-- Dataset records follows --

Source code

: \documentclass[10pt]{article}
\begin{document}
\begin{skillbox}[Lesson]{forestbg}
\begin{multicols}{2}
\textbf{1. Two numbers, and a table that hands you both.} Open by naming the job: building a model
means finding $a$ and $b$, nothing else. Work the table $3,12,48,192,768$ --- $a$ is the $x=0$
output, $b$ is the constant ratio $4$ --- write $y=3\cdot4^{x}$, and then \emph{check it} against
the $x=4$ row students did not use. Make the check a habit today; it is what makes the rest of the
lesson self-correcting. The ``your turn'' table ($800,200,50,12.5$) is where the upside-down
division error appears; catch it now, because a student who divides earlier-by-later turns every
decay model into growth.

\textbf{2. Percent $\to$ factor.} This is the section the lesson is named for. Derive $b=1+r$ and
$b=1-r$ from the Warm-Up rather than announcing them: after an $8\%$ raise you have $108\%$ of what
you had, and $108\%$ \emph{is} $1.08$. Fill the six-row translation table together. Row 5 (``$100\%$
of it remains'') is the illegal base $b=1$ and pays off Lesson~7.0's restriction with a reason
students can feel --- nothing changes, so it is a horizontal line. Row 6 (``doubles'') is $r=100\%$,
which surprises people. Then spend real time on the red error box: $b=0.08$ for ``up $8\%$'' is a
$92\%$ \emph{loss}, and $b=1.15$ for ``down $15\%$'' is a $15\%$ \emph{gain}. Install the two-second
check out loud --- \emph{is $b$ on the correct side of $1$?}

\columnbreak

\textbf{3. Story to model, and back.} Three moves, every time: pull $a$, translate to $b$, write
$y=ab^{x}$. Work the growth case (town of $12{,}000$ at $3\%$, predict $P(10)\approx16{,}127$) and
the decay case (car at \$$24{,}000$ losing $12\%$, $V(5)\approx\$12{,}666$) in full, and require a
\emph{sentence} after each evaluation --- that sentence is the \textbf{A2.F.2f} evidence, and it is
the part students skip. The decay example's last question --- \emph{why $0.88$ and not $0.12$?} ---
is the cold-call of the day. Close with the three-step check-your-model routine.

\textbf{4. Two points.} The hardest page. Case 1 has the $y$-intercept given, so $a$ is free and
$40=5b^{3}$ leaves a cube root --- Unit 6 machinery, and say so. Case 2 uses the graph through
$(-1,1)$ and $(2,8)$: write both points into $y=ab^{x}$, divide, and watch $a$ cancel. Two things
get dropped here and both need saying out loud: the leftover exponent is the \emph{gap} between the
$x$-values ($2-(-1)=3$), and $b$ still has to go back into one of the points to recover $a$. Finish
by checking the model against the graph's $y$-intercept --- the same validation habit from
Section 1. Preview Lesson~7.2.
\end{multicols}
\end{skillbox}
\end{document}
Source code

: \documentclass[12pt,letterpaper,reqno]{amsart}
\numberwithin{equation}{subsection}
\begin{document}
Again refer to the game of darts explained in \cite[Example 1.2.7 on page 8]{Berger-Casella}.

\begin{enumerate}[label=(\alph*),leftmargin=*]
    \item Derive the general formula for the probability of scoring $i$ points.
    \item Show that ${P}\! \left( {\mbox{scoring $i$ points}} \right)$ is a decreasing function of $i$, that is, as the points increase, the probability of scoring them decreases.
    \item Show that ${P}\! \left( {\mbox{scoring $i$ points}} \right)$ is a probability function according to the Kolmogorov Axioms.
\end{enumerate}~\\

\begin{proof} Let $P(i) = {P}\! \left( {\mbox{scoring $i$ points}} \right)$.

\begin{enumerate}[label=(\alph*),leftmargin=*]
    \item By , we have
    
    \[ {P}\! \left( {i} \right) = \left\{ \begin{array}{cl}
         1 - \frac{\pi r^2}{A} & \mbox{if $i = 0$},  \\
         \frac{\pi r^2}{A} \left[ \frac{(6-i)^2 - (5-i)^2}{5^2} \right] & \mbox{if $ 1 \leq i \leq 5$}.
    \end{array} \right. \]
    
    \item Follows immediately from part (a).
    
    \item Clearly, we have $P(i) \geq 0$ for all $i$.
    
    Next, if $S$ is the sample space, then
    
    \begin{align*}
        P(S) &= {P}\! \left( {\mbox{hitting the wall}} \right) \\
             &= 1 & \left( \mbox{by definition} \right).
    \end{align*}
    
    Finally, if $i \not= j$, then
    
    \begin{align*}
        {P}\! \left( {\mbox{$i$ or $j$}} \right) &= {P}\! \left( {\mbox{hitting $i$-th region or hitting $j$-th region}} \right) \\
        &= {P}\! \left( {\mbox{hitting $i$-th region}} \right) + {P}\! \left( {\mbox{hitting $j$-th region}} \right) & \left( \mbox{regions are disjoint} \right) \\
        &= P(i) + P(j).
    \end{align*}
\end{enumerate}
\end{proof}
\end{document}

-- Dataset records concluded --

Required action: Extract from the listing above the lines between the line containing "output, $b$ is" and the line containing "Install the two-second", keeping both of those lines. Output nothing else.

Task response:
output, $b$ is the constant ratio $4$ --- write $y=3\cdot4^{x}$, and then \emph{check it} against
the $x=4$ row students did not use. Make the check a habit today; it is what makes the rest of the
lesson self-correcting. The ``your turn'' table ($800,200,50,12.5$) is where the upside-down
division error appears; catch it now, because a student who divides earlier-by-later turns every
decay model into growth.

\textbf{2. Percent $\to$ factor.} This is the section the lesson is named for. Derive $b=1+r$ and
$b=1-r$ from the Warm-Up rather than announcing them: after an $8\%$ raise you have $108\%$ of what
you had, and $108\%$ \emph{is} $1.08$. Fill the six-row translation table together. Row 5 (``$100\%$
of it remains'') is the illegal base $b=1$ and pays off Lesson~7.0's restriction with a reason
students can feel --- nothing changes, so it is a horizontal line. Row 6 (``doubles'') is $r=100\%$,
which surprises people. Then spend real time on the red error box: $b=0.08$ for ``up $8\%$'' is a
$92\%$ \emph{loss}, and $b=1.15$ for ``down $15\%$'' is a $15\%$ \emph{gain}. Install the two-second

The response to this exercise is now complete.